→ **ASSIGNED TASK**:
Each record below needs to be reproduced precisely, though not its pictures.

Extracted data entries
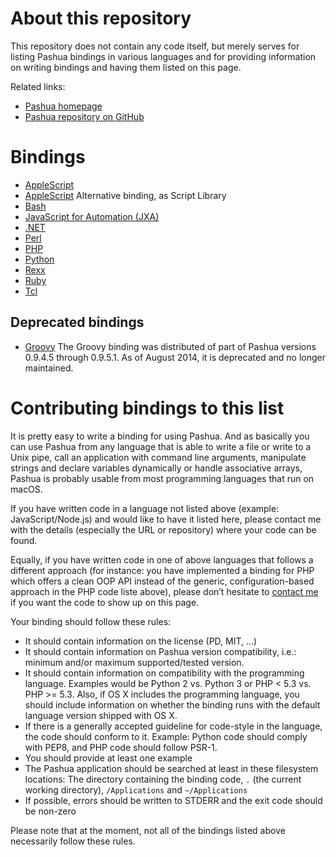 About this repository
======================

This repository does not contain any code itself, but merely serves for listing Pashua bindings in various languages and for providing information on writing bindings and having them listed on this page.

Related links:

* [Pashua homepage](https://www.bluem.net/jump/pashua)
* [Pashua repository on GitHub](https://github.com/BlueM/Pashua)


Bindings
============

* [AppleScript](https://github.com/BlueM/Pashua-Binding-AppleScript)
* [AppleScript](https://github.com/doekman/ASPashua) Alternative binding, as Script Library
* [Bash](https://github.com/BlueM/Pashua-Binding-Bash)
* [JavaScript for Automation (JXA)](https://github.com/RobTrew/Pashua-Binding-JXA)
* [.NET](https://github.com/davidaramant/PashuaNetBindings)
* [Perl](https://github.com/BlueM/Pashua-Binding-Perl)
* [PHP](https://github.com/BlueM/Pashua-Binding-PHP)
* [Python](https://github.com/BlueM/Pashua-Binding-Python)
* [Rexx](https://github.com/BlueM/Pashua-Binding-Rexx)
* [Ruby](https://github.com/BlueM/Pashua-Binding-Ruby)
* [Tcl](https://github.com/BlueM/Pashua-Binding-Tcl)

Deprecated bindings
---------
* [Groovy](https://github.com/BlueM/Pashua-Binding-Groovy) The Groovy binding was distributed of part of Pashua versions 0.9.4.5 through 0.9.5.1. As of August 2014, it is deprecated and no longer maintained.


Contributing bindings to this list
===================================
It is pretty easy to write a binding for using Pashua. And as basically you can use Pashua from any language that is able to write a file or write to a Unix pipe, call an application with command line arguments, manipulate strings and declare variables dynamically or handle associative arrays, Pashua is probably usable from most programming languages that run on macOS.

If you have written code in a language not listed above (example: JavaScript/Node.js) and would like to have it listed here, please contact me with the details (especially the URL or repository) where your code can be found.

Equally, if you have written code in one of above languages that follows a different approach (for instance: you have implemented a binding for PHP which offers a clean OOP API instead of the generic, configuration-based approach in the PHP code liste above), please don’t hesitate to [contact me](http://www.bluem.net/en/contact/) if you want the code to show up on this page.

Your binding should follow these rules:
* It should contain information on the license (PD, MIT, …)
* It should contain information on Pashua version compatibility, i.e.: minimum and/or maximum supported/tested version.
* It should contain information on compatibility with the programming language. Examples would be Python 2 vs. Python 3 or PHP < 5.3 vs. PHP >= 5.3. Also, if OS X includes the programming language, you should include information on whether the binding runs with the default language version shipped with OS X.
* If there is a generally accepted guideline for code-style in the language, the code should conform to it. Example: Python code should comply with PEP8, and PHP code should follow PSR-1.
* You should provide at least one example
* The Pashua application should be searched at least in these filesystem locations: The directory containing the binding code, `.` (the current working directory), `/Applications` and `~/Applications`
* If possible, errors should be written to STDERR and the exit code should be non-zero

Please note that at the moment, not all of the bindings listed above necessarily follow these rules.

→ **TASK OUTPUT**:
 About this repository
======================

This repository does not contain any code itself, but merely serves for listing Pashua bindings in various languages and for providing information on writing bindings and having them listed on this page.

Related links:

* [Pashua homepage](https://www.bluem.net/jump/pashua)
* [Pashua repository on GitHub](https://github.com/BlueM/Pashua)


Bindings
============

* [AppleScript](https://github.com/BlueM/Pashua-Binding-AppleScript)
* [AppleScript](https://github.com/doekman/ASPashua) Alternative binding, as Script Library
* [Bash](https://github.com/BlueM/Pashua-Binding-Bash)
* [JavaScript for Automation (JXA)](https://github.com/RobTrew/Pashua-Binding-JXA)
* [.NET](https://github.com/davidaramant/PashuaNetBindings)
* [Perl](https://github.com/BlueM/Pashua-Binding-Perl)
* [PHP](https://github.com/BlueM/Pashua-Binding-PHP)
* [Python](https://github.com/BlueM/Pashua-Binding-Python)
* [Rexx](https://github.com/BlueM/Pashua-Binding-Rexx)
* [Ruby](https://github.com/BlueM/Pashua-Binding-Ruby)
* [Tcl](https://github.com/BlueM/Pashua-Binding-Tcl)

Deprecated bindings
---------
* [Groovy](https://github.com/BlueM/Pashua-Binding-Groovy) The Groovy binding was distributed of part of Pashua versions 0.9.4.5 through 0.9.5.1. As of August 2014, it is deprecated and no longer maintained.


Contributing bindings to this list
===================================
It is pretty easy to write a binding for using Pashua. And as basically you can use Pashua from any language that is able to write a file or write to a Unix pipe, call an application with command line arguments, manipulate strings and declare variables dynamically or handle associative arrays, Pashua is probably usable from most programming languages that run on macOS.

If you have written code in a language not listed above (example: JavaScript/Node.js) and would like to have it listed here, please contact me with the details (especially the URL or repository) where your code can be found.

Equally, if you have written code in one of above languages that follows a different approach (for instance: you have implemented a binding for PHP which offers a clean OOP API instead of the generic, configuration-based approach in the PHP code liste above), please don’t hesitate to [contact me](http://www.bluem.net/en/contact/) if you want the code to show up on this page.

Your binding should follow these rules:
* It should contain information on the license (PD, MIT, …)
* It should contain information on Pashua version compatibility, i.e.: minimum and/or maximum supported/tested version.
* It should contain information on compatibility with the programming language. Examples would be Python 2 vs. Python 3 or PHP < 5.3 vs. PHP >= 5.3. Also, if OS X includes the programming language, you should include information on whether the binding runs with the default language version shipped with OS X.
* If there is a generally accepted guideline for code-style in the language, the code should conform to it. Example: Python code should comply with PEP8, and PHP code should follow PSR-1.
* You should provide at least one example
* The Pashua application should be searched at least in these filesystem locations: The directory containing the binding code, `.` (the current working directory), `/Applications` and `~/Applications`
* If possible, errors should be written to STDERR and the exit code should be non-zero

Please note that at the moment, not all of the bindings listed above necessarily follow these rules.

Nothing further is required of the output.